Пэйж смотрит на меня.
— Да Фреда же, — поясняет мама. — Ты его любишь?
Пэйж берётся быстро выщёлкивать и отщёлкивать свою авторучку. Не глядя на меня, уткнувшись в планшетку в своих объятиях, отвечает:
— Люблю.
А моя мама улыбается. И, вытягивая пальцы в мою сторону, спрашивает:
— А ты её — любишь?
Может быть, как дикобраз свою вонючую палку, если такое можно назвать любовью.
Может быть, как дельфин любит гладкие стены своего бассейна.
И я отвечаю:
— Вроде бы.
Мама боком опускает подбородок на шею, таращится на меня и говорит:
— Фред.
А я отвечаю:
— Ну ладно — да, — говорю. — Я люблю её.
Она возвращает серо-зелёные пальцы обратно, покоиться на её вздувшемся животе, и произносит:
— Вам двоим так везёт, — закрывает глаза и продолжает. — У Виктора не очень получается любить людей.
Говорит:
— Чего я больше всего боюсь — что когда меня не станет, в целом свете не останется никого, кто любил бы Виктора.
Все эти чёртовы старики. Эти человеческие развалины.
Любовь говно. И чувства говно. Я скала. И урод. Я наплевательский мудак — и горжусь этим.
Как бы НЕ поступил Иисус?
Если всё придёт к выбору между тем, чтобы оказаться нелюбимым, и тем, чтобы стать ранимым, чувствительным и чувственным — тогда можете оставить вашу любовь себе.

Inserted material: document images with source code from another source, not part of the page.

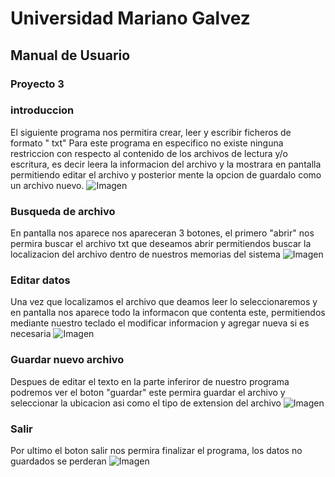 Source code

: # Universidad Mariano Galvez
## Manual de Usuario
### Proyecto 3

### introduccion


El siguiente programa nos permitira crear, leer y escribir ficheros de formato " txt" 
Para este programa en especifico no existe ninguna restriccion con respecto al contenido
de los archivos de lectura y/o escritura, es decir leera la informacion del archivo y la 
mostrara en pantalla permitiendo editar el archivo y posterior mente la opcion de guardalo
como un archivo nuevo.
![Imagen](https://i.imgur.com/RbRVj7p.jpg)

### Busqueda de archivo

En pantalla nos aparece nos apareceran 3 botones, el primero "abrir" nos permira buscar 
el archivo txt que deseamos abrir permitiendos buscar la localizacion del archivo dentro 
de nuestros memorias del sistema
![Imagen](https://i.imgur.com/UyA65ll.jpg)



### Editar datos

Una vez que localizamos el archivo que deamos leer lo seleccionaremos y en pantalla nos 
aparece todo la informacon que contenta este, permitiendos mediante nuestro teclado el 
modificar informacion y agregar nueva si es necesaria
![Imagen](https://i.imgur.com/dFrFW5b.jpg)

### Guardar nuevo archivo

Despues de editar el texto en la parte inferiror de nuestro programa podremos ver el boton
"guardar" este permira guardar el archivo y seleccionar la ubicacion asi como el tipo de 
extension del archivo
![Imagen](https://i.imgur.com/PRPqiFj.jpg)

### Salir

Por ultimo el boton salir nos permira finalizar el programa, los datos no guardados se perderan
![Imagen](https://i.imgur.com/QpPjyAO.jpg)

Считается ли то, что я сказал насчёт любви к Пэйж враньём или признанием — не знаю. Но это была уловка. Просто чтобы свалить в кучу ещё больше всякого девчачьего говна. У людей нет души, и я абсолютно совершенно на полном серьёзе не собираюсь, блядь, плакать.
А глаза моей мамы по-прежнему закрыты, а грудь её наполняется и опустошается длинными, глубокими циклами.
Вдох. Выдох. Представьте, что большой вес давит на ваше тело, погружая вашу голову и руки глубже и глубже.
И она уже спит.
Пэйж встаёт с кресла и кивает головой в сторону двери, и я следую за ней в коридор.
Она осматривается и предлагает:
— Не хочешь пройтись в часовню?
Да как-то не в настроении.
— Поговорить, — поясняет.
Говорю — «ладно». Иду с ней, добавляю:
— Спасибо за поддержку. В смысле, что соврала.
А Пэйж отзывается:
— Кто сказал, что я врала?
Тогда что, получается, она меня любит? Это невозможно.
— Ну, — говорит она. — Может, приврала чуточку. Ты мне нравишься. Местами.
Вдох. Потом выдох.
В часовне Пэйж прикрывает за нами дверь и предлагает:
— Попробуй, — берёт меня за руку и держит у своего плоского живота. — Я измерила температуру. Моё время уже прошло.
Со всем грузом, который уже набивается в моих кишках над кое-чем, отвечаю ей:
— Ну да? — говорю. — Знаешь, а я тебя мог бы заделать в этом плане.
Всё Таня со своими резиновыми жопными игрушками.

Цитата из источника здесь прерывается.